*** Record set Section Begins ***

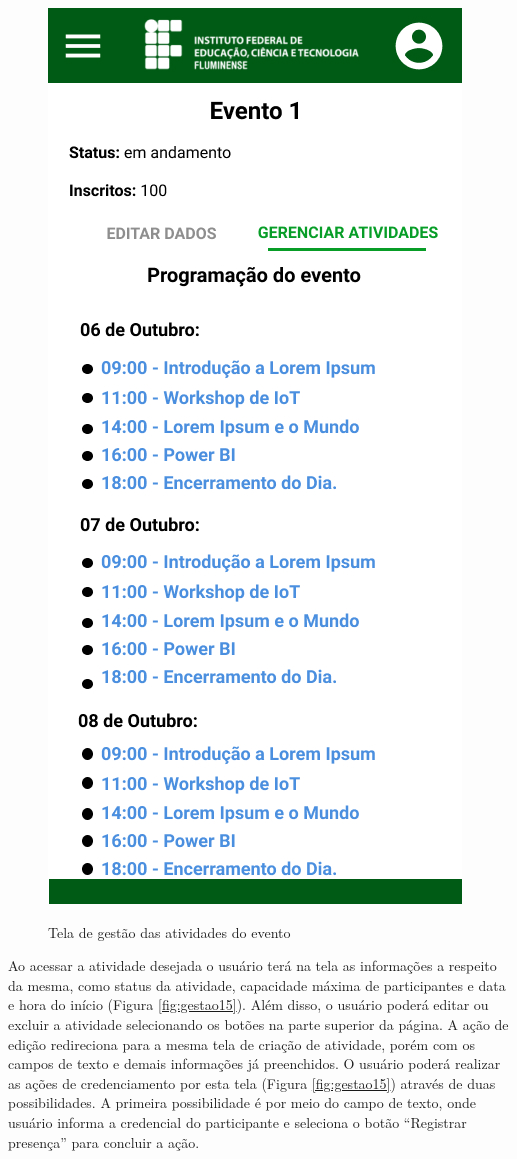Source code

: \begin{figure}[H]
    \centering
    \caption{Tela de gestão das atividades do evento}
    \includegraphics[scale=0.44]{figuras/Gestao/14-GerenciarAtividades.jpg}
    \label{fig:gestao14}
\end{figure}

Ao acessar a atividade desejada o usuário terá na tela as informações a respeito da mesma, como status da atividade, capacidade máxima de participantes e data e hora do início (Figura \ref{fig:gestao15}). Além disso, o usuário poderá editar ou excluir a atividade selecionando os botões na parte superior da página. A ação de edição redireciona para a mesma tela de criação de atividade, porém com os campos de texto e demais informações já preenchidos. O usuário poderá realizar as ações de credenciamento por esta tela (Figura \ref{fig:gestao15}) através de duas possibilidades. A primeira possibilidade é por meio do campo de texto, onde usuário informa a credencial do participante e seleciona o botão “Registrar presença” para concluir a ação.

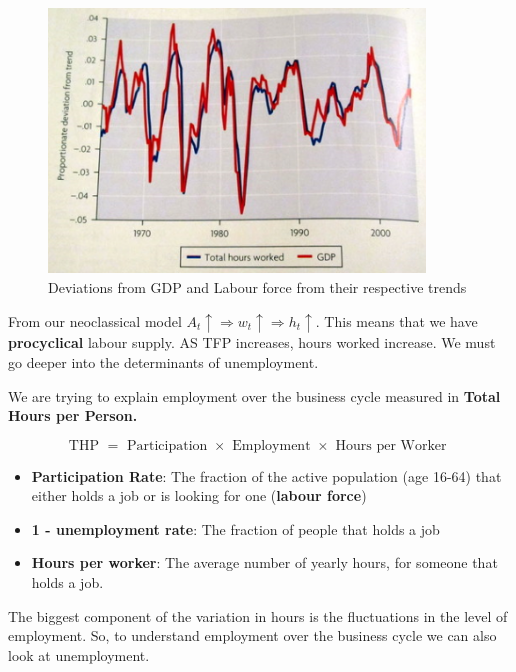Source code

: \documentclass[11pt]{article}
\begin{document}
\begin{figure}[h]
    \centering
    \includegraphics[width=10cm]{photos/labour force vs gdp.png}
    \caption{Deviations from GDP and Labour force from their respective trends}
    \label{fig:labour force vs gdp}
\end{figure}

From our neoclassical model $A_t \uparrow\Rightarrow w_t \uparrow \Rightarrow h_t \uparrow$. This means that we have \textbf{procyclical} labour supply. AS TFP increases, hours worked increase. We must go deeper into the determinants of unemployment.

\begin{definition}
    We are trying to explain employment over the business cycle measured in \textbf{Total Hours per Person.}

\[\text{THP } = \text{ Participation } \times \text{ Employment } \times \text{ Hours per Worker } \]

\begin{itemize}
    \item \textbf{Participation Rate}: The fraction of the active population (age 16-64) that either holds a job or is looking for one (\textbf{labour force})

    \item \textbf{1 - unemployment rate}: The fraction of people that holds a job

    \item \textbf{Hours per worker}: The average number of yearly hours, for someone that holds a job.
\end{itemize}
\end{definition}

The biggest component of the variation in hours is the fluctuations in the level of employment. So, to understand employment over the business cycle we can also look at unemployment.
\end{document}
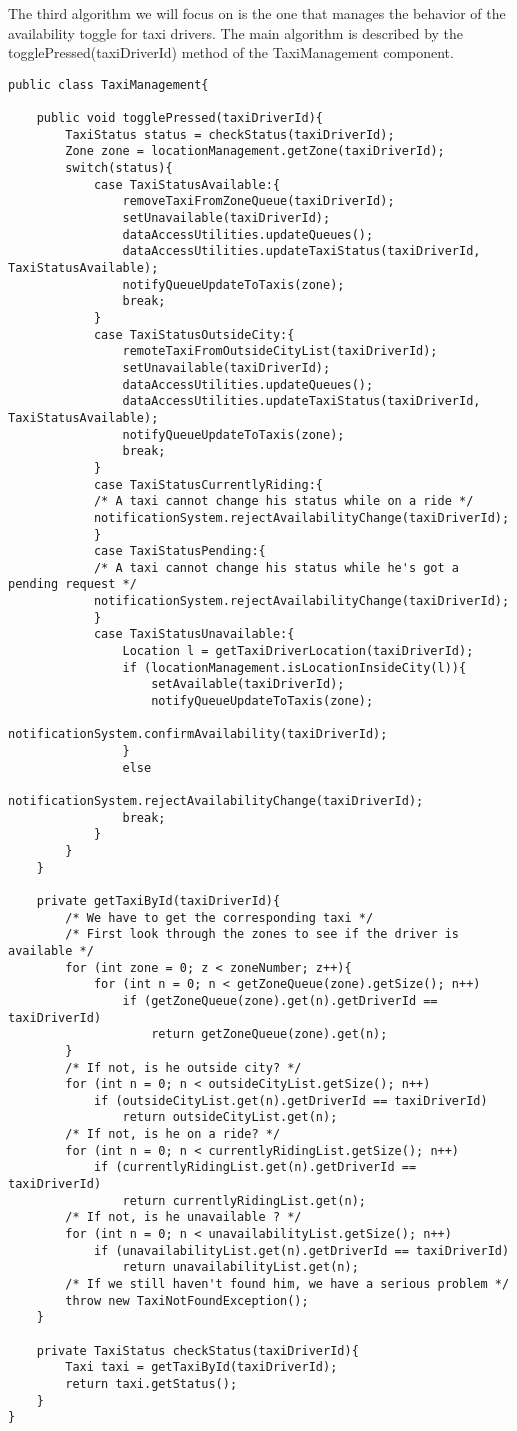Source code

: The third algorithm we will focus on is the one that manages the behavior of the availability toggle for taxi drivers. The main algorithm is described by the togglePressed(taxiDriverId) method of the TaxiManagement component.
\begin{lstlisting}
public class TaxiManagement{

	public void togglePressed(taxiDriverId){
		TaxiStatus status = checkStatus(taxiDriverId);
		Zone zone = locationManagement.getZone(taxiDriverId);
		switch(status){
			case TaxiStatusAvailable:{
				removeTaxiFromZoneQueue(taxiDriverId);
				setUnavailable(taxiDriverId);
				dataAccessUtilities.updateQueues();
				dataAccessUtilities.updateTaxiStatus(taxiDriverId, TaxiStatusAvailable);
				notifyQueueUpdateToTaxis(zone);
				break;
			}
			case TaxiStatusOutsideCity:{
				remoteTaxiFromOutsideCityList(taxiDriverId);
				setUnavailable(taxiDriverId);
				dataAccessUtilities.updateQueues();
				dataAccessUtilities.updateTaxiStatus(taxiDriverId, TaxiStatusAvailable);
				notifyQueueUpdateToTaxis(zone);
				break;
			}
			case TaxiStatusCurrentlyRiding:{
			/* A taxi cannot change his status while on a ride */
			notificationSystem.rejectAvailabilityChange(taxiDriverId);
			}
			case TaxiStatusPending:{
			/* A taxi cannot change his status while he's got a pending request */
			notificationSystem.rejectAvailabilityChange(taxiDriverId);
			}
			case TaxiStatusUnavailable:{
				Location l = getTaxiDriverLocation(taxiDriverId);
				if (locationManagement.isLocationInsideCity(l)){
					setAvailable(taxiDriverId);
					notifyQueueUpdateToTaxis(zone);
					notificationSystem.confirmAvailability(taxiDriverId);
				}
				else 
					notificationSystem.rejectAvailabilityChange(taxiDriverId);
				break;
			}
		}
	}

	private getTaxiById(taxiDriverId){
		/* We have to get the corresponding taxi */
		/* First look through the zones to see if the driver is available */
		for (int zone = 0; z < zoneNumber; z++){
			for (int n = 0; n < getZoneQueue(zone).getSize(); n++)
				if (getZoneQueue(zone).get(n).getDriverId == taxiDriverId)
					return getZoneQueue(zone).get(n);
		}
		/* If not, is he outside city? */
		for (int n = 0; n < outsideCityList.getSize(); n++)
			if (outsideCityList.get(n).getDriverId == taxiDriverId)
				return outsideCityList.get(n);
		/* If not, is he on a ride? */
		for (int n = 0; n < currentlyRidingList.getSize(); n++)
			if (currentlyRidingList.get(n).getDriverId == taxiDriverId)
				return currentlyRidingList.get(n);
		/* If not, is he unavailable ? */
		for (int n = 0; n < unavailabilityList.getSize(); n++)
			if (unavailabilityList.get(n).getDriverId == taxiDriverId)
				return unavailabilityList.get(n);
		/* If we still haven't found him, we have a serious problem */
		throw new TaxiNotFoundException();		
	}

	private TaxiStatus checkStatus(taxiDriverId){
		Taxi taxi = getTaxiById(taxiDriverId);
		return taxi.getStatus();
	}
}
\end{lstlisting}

*** Record set Section Ends ***

### To do
Print exactly, and only, the lines from the line that contains "outside city? */" through the last line of the records.

### Worked solution
		/* If not, is he outside city? */
		for (int n = 0; n < outsideCityList.getSize(); n++)
			if (outsideCityList.get(n).getDriverId == taxiDriverId)
				return outsideCityList.get(n);
		/* If not, is he on a ride? */
		for (int n = 0; n < currentlyRidingList.getSize(); n++)
			if (currentlyRidingList.get(n).getDriverId == taxiDriverId)
				return currentlyRidingList.get(n);
		/* If not, is he unavailable ? */
		for (int n = 0; n < unavailabilityList.getSize(); n++)
			if (unavailabilityList.get(n).getDriverId == taxiDriverId)
				return unavailabilityList.get(n);
		/* If we still haven't found him, we have a serious problem */
		throw new TaxiNotFoundException();		
	}

	private TaxiStatus checkStatus(taxiDriverId){
		Taxi taxi = getTaxiById(taxiDriverId);
		return taxi.getStatus();
	}
}
\end{lstlisting}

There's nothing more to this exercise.